The answer must consist of every line in the records that contains the word "performed".
-- Opening Marker --
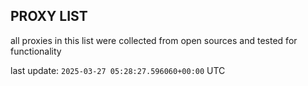 ## PROXY LIST

all proxies in this list were collected from open sources and tested for functionality

last update: `2025-03-27 05:28:27.596060+00:00` UTC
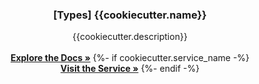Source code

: <p align="center">
  <h3 align="center">[Types] {{cookiecutter.name}}</h3>
  <p align="center">
    {{cookiecutter.description}}
    <br /><br />
    <a href="/apidocs"><strong>Explore the Docs »</strong></a>
    {%- if cookiecutter.service_name -%}
    <br />
    <a href="https://github.com/two-app/{{cookiecutter.service_name}}"><strong>Visit the Service »</strong></a>
    {%- endif -%}
    <br />
  </p>
</p>
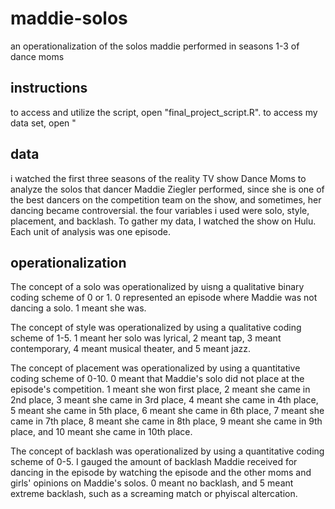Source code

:# maddie-solos
an operationalization of the solos maddie performed in seasons 1-3 of dance moms
## instructions
to access and utilize the script, open "final_project_script.R". to access my data set, open "

## data 
i watched the first three seasons of the reality TV show Dance Moms to analyze the solos that dancer Maddie Ziegler performed, since she is one of the best dancers on the competition team on the show, and sometimes, her dancing became controversial. the four variables i used were solo, style, placement, and backlash. To gather my data, I watched the show on Hulu. Each unit of analysis was one episode.  

## operationalization
The concept of a solo was operationalized by uisng a qualitative binary coding scheme of 0 or 1. 0 represented an episode where Maddie was not dancing a solo. 1 meant she was. 

The concept of style was operationalized by using a qualitative coding scheme of 1-5. 1 meant her solo was lyrical, 2 meant tap, 3 meant contemporary, 4 meant musical theater, and 5 meant jazz. 

The concept of placement was operationalized by using a quantitative coding scheme of 0-10. 0 meant that Maddie's solo did not place at the episode's competition. 1 meant she won first place, 2 meant she came in 2nd place, 3 meant she came in 3rd place, 4 meant she came in 4th place, 5 meant she came in 5th place, 6 meant she came in 6th place, 7 meant she came in 7th place, 8 meant she came in 8th place, 9 meant she came in 9th place, and 10 meant she came in 10th place. 

The concept of backlash was operationalized by using a quantitative coding scheme of 0-5. I gauged the amount of backlash Maddie received for dancing in the episode by watching the episode and the other moms and girls' opinions on Maddie's solos. 0 meant no backlash, and 5 meant extreme backlash, such as a screaming match or phyiscal altercation.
-- Closing Marker --
▶ **Response to this task**:
an operationalization of the solos maddie performed in seasons 1-3 of dance moms
i watched the first three seasons of the reality TV show Dance Moms to analyze the solos that dancer Maddie Ziegler performed, since she is one of the best dancers on the competition team on the show, and sometimes, her dancing became controversial. the four variables i used were solo, style, placement, and backlash. To gather my data, I watched the show on Hulu. Each unit of analysis was one episode.  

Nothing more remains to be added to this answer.